Work order:
The stretch from the line with "None of these users have" through the line with "The same domains: Reddit" in the records below: write it out exactly, and nothing else.

*** Records provided ***

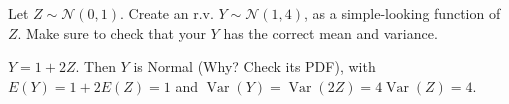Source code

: 

\setcounter{theorem}{18}
\begin{exercise}[BH.5.19] Let $Z \sim \mathcal{N}(0,1)$. Create an r.v. $Y \sim \mathcal{N}(1,4)$, as a simple-looking function of $Z$. Make sure to check that your $Y$ has the correct mean and variance.
\begin{solution} 
    $Y=1+2 Z$. Then $Y$ is Normal (Why? Check its PDF), with $E(Y)=1+2 E(Z)=1$ and $\operatorname{Var}(Y)=\operatorname{Var}(2 Z)=4 \operatorname{Var}(Z)=4$.
\end{solution}
\end{exercise}



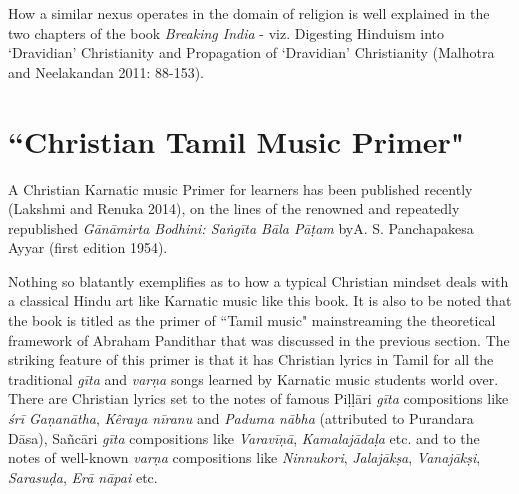 How a similar nexus operates in the domain of religion is well explained in the two chapters of the book \textit{Breaking India} - viz. Digesting Hinduism into `Dravidian' Christianity and Propagation of `Dravidian' Christianity (Malhotra and Neelakandan 2011: 88-153).


\vspace{-.3cm}

\section*{``Christian Tamil Music Primer"}

\vspace{-.2cm}

A Christian Karnatic music Primer for learners has been published recently (Lakshmi and Renuka 2014), on the lines of the renowned and repeatedly republished \textit{Gānāmirta Bodhini: Saṅgīta Bāla Pāṭ­am} by\break A. S. Panchapakesa Ayyar (first edition 1954).

Nothing so blatantly exemplifies as to how a typical Christian mindset deals with a classical Hindu art like Karnatic music like this book. It is also to be noted that the book is titled as the primer of ``Tamil music" mainstreaming the theoretical framework of Abraham Pandithar that was discussed in the previous section. The striking feature of this primer is that it has Christian lyrics in Tamil for all the traditional \textit{gīta} and \textit{varṇa} songs learned by Karnatic music students world over. There are Christian lyrics set to the notes of famous Piḷḷāri \textit{gīta} compositions like \textit{śrī Gaṇanātha}, \textit{Kêraya nīranu} and \textit{Paduma nābha }(attributed to Purandara Dāsa), Sañcāri \textit{gīta} compositions like \textit{Varavīṇā}, \textit{Kamalajādaḷa} etc. and to the notes of well-known \textit{varṇa} compositions like \textit{Ninnukori}, \textit{Jalajākṣa}, \textit{Vanajākṣi}, \textit{Sarasuḍa}, \textit{Erā nāpai} etc.

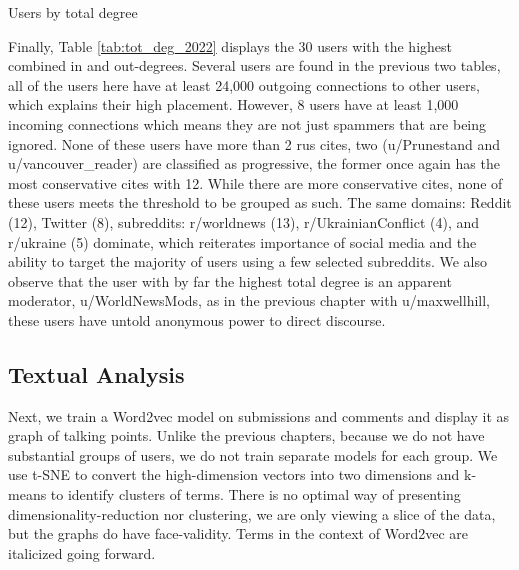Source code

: \documentclass[doublespacing]{utdthesis}
\begin{document}
\begin{table}[!ht]
\centering
\scriptsize
\caption{Users by total degree}

\label{tab:tot_deg_2022}
\end{table}

Finally, Table \ref{tab:tot_deg_2022} displays the 30 users with the highest combined in and out-degrees.
Several users are found in the previous two tables, all of the users here have at least 24,000 outgoing connections to other users, which explains their high placement.
However, 8 users have at least 1,000 incoming connections which means they are not just spammers that are being ignored.
None of these users have more than 2 rus cites, two (u/Prunestand and u/vancouver\_reader) are classified as progressive, the former once again has the most conservative cites with 12.
While there are more conservative cites, none of these users meets the threshold to be grouped as such.
The same domains: Reddit (12), Twitter (8), subreddits: r/worldnews (13), r/UkrainianConflict (4), and r/ukraine (5) dominate, which reiterates importance of social media and the ability to target the majority of users using a few selected subreddits.
We also observe that the user with by far the highest total degree is an apparent moderator, u/WorldNewsMods, as in the previous chapter with u/maxwellhill, these users have untold anonymous power to direct discourse.

\subsection{Textual Analysis}

Next, we train a Word2vec model on submissions and comments and display it as graph of talking points.
Unlike the previous chapters, because we do not have substantial groups of users, we do not train separate models for each group.
We use t-SNE to convert the high-dimension vectors into two dimensions and k-means to identify clusters of terms.
There is no optimal way of presenting dimensionality-reduction nor clustering, we are only viewing a slice of the data, but the graphs do have face-validity.
Terms in the context of Word2vec are italicized going forward. 
\end{document}

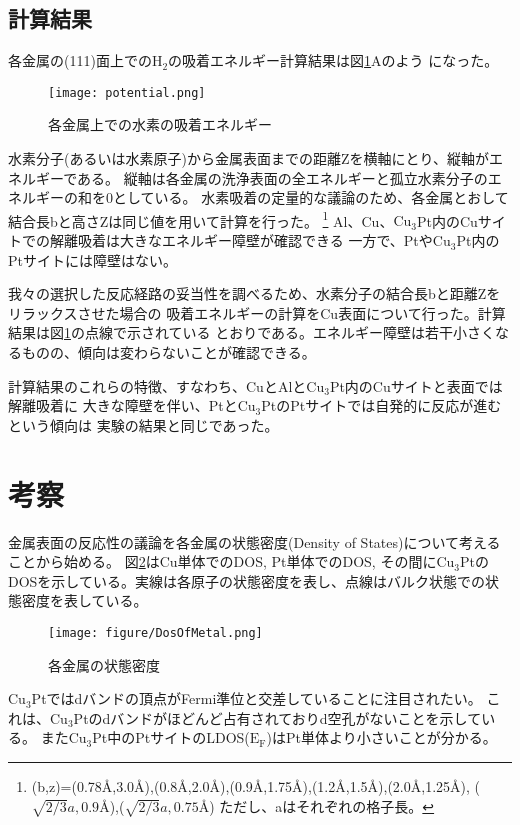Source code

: \documentclass[12pt]{ltjsarticle}
\begin{document}
\subsection{計算結果}
各金属の(111)面上での$\text{H}_\text{2}$の吸着エネルギー計算結果は図\ref{fig:potential}Aのよう
になった。\\
\begin{figure}[hbtp]
    \begin{center}
     \texttt{[image: potential.png]}
    \end{center}
    \caption{各金属上での水素の吸着エネルギー}
    \label{fig:potential}
\end{figure}
水素分子(あるいは水素原子)から金属表面までの距離Zを横軸にとり、縦軸がエネルギーである。
縦軸は各金属の洗浄表面の全エネルギーと孤立水素分子のエネルギーの和を0としている。
水素吸着の定量的な議論のため、各金属とおして結合長bと高さZは同じ値を用いて計算を行った。
\footnote{(b,z)=(0.78$\mbox{\AA}$,3.0$\mbox{\AA}$),(0.8$\mbox{\AA}$,2.0$\mbox{\AA}$),(0.9$\mbox{\AA}$,1.75$\mbox{\AA}$),(1.2$\mbox{\AA}$,1.5$\mbox{\AA}$),(2.0$\mbox{\AA}$,1.25$\mbox{\AA}$),
($\sqrt{2/3}a,0.9\mbox{\AA}$),($\sqrt{2/3}a,0.75\mbox{\AA}$) ただし、aはそれぞれの格子長。}
Al、Cu、$\text{Cu}_\text{3}$Pt内のCuサイトでの解離吸着は大きなエネルギー障壁が確認できる
一方で、Ptや$\text{Cu}_\text{3}$Pt内のPtサイトには障壁はない。

我々の選択した反応経路の妥当性を調べるため、水素分子の結合長bと距離Zをリラックスさせた場合の
吸着エネルギーの計算をCu表面について行った。計算結果は図\ref{fig:potential}の点線で示されている
とおりである。エネルギー障壁は若干小さくなるものの、傾向は変わらないことが確認できる。

計算結果のこれらの特徴、すなわち、CuとAlと$\text{Cu}_\text{3}$Pt内のCuサイトと表面では解離吸着に
大きな障壁を伴い、Ptと$\text{Cu}_\text{3}$PtのPtサイトでは自発的に反応が進むという傾向は
実験の結果と同じであった。

\section{考察}

金属表面の反応性の議論を各金属の状態密度(Density of States)について考えることから始める。
図\ref{fig:dosmetal}はCu単体でのDOS, Pt単体でのDOS, その間に$\text{Cu}_\text{3}$Ptの
DOSを示している。実線は各原子の状態密度を表し、点線はバルク状態での状態密度を表している。
\begin{figure}[hbtp]
    \begin{center}
     \texttt{[image: figure/DosOfMetal.png]}
    \end{center}
    \caption{各金属の状態密度}
    \label{fig:dosmetal}
\end{figure}
$\text{Cu}_\text{3}$Ptではdバンドの頂点がFermi準位と交差していることに注目されたい。
これは、$\text{Cu}_\text{3}$Ptのdバンドがほどんど占有されておりd空孔がないことを示している。
また$\text{Cu}_\text{3}$Pt中のPtサイトのLDOS($\text{E}_\text{F}$)はPt単体より小さいことが分かる。
\end{document}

*** End of Records provided ***

Task answer:
None of these users have more than 2 rus cites, two (u/Prunestand and u/vancouver\_reader) are classified as progressive, the former once again has the most conservative cites with 12.
While there are more conservative cites, none of these users meets the threshold to be grouped as such.
The same domains: Reddit (12), Twitter (8), subreddits: r/worldnews (13), r/UkrainianConflict (4), and r/ukraine (5) dominate, which reiterates importance of social media and the ability to target the majority of users using a few selected subreddits.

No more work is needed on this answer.